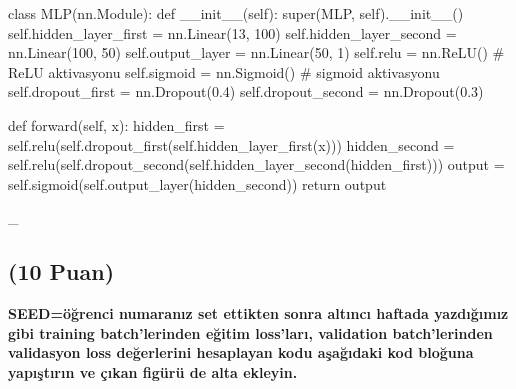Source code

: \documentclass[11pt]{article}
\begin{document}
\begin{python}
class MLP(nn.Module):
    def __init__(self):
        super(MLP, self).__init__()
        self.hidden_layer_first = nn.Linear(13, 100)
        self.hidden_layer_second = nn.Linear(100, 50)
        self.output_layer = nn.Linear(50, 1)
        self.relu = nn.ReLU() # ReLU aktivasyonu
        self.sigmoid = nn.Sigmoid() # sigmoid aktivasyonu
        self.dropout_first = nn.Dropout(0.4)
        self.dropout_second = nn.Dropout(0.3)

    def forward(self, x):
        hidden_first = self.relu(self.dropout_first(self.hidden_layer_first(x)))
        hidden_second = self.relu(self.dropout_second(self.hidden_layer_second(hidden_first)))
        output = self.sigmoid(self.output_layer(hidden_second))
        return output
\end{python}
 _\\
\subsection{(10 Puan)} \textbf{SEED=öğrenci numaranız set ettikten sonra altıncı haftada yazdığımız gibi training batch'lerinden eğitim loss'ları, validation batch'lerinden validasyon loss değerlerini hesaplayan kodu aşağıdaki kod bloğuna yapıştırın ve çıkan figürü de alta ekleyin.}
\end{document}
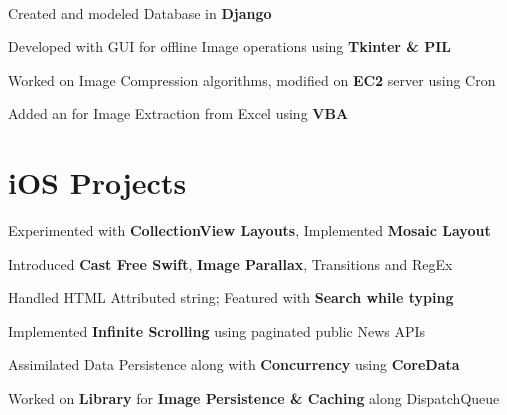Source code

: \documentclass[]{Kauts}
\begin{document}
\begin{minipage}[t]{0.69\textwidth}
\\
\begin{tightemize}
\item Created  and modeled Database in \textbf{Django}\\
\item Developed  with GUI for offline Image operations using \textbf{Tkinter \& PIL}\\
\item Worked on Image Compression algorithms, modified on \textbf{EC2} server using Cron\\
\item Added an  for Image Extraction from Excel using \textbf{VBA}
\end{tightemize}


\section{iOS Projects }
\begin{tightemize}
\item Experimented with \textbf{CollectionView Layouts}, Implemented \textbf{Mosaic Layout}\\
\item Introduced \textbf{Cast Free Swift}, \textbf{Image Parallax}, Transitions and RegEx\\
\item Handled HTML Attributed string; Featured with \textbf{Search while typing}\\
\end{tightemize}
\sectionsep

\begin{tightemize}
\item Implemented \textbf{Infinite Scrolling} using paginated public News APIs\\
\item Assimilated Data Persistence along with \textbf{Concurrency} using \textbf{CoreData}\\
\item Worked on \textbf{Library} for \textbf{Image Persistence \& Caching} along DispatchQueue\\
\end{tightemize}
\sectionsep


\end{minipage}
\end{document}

⁂

▶ _Problem to work on_
Go through the data above and return each line containing the string "minipage".

▶ _Task response_
\begin{minipage}[t]{0.69\textwidth}
\end{minipage}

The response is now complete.